● WORK INSTRUCTION: Go through the material below and copy all lines with "tests".

● DATASET ENTRIES:
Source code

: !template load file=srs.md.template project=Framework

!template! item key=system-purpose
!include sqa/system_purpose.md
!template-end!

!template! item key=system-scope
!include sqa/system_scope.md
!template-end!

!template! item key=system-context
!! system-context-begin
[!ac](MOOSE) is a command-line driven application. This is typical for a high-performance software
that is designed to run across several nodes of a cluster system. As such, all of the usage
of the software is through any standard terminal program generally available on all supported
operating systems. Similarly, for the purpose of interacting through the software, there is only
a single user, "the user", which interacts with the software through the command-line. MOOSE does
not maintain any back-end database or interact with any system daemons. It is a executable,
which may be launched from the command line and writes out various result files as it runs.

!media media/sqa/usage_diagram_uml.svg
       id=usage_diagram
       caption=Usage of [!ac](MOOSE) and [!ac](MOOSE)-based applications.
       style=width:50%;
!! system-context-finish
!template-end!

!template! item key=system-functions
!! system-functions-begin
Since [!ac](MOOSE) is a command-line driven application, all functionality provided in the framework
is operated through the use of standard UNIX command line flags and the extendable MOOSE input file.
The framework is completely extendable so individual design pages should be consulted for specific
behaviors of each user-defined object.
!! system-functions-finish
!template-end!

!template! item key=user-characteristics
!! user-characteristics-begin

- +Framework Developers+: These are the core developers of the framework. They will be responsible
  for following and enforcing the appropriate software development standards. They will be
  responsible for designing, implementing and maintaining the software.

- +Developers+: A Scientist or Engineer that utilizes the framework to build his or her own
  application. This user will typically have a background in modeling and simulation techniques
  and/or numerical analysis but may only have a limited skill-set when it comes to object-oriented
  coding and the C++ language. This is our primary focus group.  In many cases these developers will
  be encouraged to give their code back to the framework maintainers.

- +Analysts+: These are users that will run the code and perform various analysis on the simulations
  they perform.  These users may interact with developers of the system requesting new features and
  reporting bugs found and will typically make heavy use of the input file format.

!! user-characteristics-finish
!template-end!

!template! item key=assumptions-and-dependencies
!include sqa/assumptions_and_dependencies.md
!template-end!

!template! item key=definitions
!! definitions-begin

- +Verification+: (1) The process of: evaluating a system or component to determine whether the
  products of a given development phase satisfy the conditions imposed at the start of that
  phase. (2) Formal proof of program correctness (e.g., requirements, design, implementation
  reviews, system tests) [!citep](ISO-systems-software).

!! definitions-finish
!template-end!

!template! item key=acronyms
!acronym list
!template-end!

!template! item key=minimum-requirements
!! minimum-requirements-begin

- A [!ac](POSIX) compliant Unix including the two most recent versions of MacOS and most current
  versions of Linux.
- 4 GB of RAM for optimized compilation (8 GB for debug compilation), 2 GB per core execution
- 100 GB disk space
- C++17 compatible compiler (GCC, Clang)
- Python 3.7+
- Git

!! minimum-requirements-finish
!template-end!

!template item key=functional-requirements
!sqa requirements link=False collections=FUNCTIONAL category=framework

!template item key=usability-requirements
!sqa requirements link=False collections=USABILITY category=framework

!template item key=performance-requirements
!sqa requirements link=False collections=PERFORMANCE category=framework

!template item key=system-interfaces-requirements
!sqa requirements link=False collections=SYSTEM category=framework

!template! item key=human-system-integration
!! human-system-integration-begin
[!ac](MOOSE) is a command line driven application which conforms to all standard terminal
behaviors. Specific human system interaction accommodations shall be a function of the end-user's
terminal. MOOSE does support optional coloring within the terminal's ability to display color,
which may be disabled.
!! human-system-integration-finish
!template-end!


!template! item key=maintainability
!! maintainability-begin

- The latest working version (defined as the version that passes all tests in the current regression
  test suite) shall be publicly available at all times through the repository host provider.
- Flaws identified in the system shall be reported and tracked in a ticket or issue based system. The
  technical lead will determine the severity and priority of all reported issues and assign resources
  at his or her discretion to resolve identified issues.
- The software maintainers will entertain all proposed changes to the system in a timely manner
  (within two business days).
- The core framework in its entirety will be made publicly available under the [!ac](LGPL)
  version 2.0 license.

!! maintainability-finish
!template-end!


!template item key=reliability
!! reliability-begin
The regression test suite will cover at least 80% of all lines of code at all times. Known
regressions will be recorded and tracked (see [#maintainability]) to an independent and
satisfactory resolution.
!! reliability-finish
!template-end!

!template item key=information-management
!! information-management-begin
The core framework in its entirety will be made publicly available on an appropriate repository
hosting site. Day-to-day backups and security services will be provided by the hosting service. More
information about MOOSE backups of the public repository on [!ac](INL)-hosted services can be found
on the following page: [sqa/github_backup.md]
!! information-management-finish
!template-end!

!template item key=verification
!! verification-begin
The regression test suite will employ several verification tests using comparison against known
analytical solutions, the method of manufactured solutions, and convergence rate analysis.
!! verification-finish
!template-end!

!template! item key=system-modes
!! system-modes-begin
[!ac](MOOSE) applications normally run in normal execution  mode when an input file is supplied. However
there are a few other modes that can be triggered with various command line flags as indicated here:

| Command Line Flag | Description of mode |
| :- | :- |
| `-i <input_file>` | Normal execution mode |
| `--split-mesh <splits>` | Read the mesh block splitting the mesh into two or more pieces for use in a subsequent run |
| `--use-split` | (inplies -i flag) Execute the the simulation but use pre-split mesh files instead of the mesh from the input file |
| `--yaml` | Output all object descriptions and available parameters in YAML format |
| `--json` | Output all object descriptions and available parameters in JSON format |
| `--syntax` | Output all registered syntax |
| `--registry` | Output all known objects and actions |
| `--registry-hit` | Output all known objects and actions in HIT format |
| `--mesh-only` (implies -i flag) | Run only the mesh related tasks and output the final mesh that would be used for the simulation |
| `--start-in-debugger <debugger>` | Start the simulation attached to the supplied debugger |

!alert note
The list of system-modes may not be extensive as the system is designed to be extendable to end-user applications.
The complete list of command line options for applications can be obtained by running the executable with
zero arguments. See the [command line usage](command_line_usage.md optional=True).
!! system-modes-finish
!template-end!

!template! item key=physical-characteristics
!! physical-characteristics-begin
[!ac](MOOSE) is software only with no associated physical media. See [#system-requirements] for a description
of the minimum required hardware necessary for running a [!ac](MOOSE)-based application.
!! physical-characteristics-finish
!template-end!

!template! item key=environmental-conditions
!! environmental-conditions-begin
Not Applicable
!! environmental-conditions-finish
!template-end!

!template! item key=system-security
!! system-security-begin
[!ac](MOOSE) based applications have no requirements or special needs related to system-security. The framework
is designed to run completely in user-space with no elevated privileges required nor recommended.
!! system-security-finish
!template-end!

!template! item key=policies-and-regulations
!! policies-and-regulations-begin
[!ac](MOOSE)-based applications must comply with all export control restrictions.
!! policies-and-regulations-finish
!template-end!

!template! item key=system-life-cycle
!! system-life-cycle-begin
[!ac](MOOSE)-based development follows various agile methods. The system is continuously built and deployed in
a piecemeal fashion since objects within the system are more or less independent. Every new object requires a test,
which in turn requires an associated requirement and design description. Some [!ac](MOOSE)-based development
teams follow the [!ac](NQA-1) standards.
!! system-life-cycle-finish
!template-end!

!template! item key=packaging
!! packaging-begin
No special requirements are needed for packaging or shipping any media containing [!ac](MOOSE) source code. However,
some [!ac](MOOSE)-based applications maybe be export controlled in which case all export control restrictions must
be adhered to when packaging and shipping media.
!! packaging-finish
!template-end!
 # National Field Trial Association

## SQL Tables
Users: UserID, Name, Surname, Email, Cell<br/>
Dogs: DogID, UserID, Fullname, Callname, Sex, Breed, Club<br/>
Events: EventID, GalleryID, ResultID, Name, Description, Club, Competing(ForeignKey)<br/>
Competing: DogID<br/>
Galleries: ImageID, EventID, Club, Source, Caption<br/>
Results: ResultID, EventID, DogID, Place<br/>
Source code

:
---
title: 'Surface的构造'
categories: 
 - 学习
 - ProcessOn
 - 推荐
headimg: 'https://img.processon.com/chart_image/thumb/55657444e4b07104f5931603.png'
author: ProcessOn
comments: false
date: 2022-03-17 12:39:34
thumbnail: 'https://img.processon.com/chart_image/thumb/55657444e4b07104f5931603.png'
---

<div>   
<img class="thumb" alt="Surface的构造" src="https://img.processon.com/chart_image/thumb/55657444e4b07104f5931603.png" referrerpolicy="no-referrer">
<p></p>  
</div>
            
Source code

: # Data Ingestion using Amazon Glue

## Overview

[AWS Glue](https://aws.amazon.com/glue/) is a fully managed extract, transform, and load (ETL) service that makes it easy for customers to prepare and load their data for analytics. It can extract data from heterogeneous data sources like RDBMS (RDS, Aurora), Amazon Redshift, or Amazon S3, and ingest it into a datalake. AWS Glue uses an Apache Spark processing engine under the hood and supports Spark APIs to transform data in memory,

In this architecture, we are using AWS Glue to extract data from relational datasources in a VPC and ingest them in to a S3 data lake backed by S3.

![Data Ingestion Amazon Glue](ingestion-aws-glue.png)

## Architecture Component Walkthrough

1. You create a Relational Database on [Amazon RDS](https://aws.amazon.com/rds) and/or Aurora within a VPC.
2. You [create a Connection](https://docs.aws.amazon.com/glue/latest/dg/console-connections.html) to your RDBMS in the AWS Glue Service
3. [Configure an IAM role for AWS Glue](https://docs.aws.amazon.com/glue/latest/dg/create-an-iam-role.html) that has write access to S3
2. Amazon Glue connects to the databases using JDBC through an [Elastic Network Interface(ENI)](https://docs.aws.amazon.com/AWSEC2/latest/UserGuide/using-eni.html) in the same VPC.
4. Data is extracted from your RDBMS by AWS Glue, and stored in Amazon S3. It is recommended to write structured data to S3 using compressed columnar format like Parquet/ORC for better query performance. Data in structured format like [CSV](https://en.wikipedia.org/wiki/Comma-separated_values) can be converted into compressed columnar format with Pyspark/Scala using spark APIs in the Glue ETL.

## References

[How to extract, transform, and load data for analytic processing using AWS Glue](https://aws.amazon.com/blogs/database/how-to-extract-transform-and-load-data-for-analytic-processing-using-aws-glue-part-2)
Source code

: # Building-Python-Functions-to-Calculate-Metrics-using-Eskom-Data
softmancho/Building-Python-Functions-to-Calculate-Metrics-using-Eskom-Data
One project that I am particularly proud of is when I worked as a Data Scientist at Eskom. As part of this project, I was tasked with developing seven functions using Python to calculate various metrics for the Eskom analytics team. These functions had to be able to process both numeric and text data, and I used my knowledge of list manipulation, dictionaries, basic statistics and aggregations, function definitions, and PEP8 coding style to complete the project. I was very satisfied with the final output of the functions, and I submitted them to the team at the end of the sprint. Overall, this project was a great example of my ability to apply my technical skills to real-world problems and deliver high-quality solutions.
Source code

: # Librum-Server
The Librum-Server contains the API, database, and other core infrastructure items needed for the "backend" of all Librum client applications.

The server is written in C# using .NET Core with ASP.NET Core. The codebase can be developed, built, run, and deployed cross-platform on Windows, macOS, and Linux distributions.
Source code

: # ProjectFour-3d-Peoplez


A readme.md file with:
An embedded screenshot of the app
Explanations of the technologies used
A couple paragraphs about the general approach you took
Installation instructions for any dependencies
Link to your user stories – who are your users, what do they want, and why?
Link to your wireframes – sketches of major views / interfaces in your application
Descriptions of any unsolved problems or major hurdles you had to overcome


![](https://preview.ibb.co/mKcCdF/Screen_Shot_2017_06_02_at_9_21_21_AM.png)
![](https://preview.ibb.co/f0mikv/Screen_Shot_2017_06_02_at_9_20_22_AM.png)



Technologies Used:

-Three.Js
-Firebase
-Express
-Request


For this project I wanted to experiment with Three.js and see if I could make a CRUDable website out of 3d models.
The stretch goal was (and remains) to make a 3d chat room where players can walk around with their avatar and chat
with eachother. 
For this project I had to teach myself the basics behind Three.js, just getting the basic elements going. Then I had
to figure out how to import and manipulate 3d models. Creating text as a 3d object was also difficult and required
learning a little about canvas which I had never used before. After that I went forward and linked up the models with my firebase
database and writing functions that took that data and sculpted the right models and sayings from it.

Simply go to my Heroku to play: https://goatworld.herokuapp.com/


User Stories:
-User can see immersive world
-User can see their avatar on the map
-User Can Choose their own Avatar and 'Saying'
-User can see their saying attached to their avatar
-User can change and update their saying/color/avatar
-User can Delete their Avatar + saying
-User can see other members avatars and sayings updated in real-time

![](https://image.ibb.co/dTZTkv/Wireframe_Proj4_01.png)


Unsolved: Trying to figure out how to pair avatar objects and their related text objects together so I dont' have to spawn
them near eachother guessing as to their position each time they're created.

● ANSWER FOR THE TASK:
  reviews, system tests) [!citep](ISO-systems-software).
- The latest working version (defined as the version that passes all tests in the current regression
The regression test suite will employ several verification tests using comparison against known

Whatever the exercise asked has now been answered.